▸ Directions
The word to find is "UIEdgeInsets". State how many lines below contain it, giving only the number.

(The records)

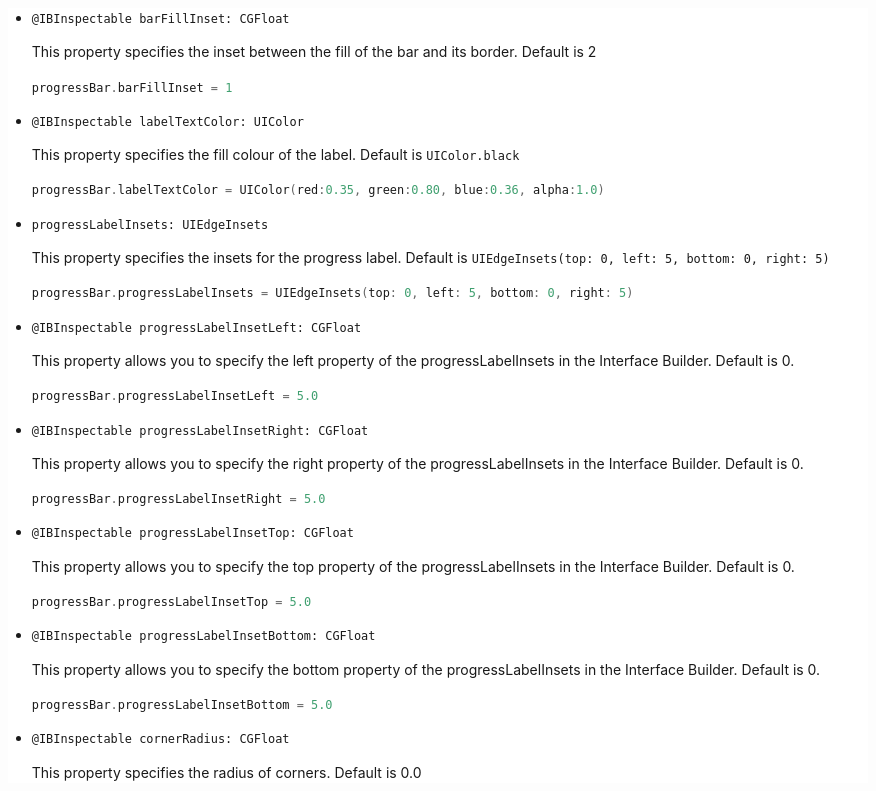 * `@IBInspectable barFillInset: CGFloat`

  This property specifies the inset between the fill of the bar and its border. Default is 2

  ```swift
  progressBar.barFillInset = 1
  ```

* `@IBInspectable labelTextColor: UIColor`

  This property specifies the fill colour of the label. Default is `UIColor.black`

  ```swift
  progressBar.labelTextColor = UIColor(red:0.35, green:0.80, blue:0.36, alpha:1.0)
  ```

* `progressLabelInsets: UIEdgeInsets`

  This property specifies the insets for the progress label. Default is `UIEdgeInsets(top: 0, left: 5, bottom: 0, right: 5)`

  ```swift
  progressBar.progressLabelInsets = UIEdgeInsets(top: 0, left: 5, bottom: 0, right: 5)
  ```

* `@IBInspectable progressLabelInsetLeft: CGFloat`

  This property allows you to specify the left property of the progressLabelInsets in the Interface Builder. Default is 0.

  ```swift
  progressBar.progressLabelInsetLeft = 5.0
  ```

* `@IBInspectable progressLabelInsetRight: CGFloat`

  This property allows you to specify the right property of the progressLabelInsets in the Interface Builder. Default is 0.

  ```swift
  progressBar.progressLabelInsetRight = 5.0
  ```

* `@IBInspectable progressLabelInsetTop: CGFloat`

  This property allows you to specify the top property of the progressLabelInsets in the Interface Builder. Default is 0.

  ```swift
  progressBar.progressLabelInsetTop = 5.0
  ```

* `@IBInspectable progressLabelInsetBottom: CGFloat`

  This property allows you to specify the bottom property of the progressLabelInsets in the Interface Builder. Default is 0.

  ```swift
  progressBar.progressLabelInsetBottom = 5.0
  ```

* `@IBInspectable cornerRadius: CGFloat`

  This property specifies the radius of corners. Default is 0.0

(End The records)

▸ The answer
3